Гараська побелел и забожился.

— Стервец! — крикнул Зыков, сразу поверив девушке.

Гараська бросился на колени, но безмен взмахнул, и занесенную руку Зыкова не остановишь.

И уже Зыков на коне. Конь скачет, пляшет, из ноздрей валит дым, из-под копыт — пламя, из-за крыш, и здесь, и там, тоже вдруг вырвались дым и пламя.

— Пожар! Пожар!..

Это загорелись три церкви. По приказу Зыкова церкви с обеда были набиты соломой и дровами.
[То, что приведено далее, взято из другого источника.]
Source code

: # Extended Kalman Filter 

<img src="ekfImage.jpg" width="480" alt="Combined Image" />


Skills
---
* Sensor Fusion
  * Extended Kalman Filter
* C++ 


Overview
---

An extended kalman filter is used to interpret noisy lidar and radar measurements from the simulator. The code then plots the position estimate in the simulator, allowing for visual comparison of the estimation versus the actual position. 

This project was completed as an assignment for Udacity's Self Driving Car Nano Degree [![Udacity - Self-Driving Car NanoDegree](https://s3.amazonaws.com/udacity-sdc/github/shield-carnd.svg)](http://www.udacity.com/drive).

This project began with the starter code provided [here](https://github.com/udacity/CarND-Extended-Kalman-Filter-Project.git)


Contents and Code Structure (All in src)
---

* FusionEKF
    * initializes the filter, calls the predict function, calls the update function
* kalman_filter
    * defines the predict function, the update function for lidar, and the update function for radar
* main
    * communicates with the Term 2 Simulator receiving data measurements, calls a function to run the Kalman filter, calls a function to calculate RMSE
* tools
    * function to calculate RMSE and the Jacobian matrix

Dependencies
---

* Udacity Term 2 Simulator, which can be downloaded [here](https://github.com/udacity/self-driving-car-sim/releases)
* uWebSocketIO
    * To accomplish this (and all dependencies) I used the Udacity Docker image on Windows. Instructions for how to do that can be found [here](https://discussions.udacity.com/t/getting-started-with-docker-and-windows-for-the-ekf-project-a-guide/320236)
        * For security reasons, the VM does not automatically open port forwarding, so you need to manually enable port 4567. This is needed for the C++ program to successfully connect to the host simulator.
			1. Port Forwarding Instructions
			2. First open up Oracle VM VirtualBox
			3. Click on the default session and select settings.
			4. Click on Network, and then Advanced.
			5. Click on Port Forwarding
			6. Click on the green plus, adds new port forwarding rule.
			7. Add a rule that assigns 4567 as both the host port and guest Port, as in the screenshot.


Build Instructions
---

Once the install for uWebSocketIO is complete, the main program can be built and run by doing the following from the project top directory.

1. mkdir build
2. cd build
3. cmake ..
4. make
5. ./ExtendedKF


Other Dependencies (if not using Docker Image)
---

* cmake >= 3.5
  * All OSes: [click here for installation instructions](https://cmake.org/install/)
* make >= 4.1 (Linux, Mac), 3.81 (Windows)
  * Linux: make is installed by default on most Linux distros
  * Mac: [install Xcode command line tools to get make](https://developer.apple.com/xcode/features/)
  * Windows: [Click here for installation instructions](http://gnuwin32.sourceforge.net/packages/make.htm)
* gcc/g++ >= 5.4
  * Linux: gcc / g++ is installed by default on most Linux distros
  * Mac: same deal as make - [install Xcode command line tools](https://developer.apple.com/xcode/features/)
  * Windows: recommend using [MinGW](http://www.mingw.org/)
— Пожар, пожар!.. — зеваки-горожане бросились туда.

Четвертая церковь деревянная. Еще маленько, и она запылает ярче всех.

В ней пятьдесят три человека крамольных горожан ждут своего конца. Они все связаны общей веревкой. Пусть радуются кости протопопа Аввакума! В его честь и славу все приговоренные будут сожжены веленьем Зыкова, и двое поджигателей уже вбежали с огненными головнями в церковь.

Из открытых дверей повалили струйки дыма, послышались глухие стоны, плач, мольба, вот кругло, густо заклубился желтый дым, и вместе с дымом выскочили из церкви поджигатели.

— Сволочи! Чего не подождали?.. — прохрипел только что вбежавший с улицы страшный, опьяненный кровью, Наперсток.

— Куда ты, назад!.. Сгоришь…

Но тот, загоготав, с высоко занесенным топором бросился сквозь дым в церковь.

— Кайся, кто первый зачинал! — гремел на весь круг Зыков, и конь его плясал. — Помни клятву, не врать мне ни в чем… Говори правду. Хотели винищем обожраться, да колчаковцам в лапы угодить?!.

Было выдано восемь партизанов, да два солдата, да еще поймано семеро мещан.

— Чалпан долой!

Наперстка не было, и головы рубил Срамных.

Зыков с коня бросал ему:

— Монопольку сжечь. Немедленно… Пьяных расстреливать на месте… Я буду там…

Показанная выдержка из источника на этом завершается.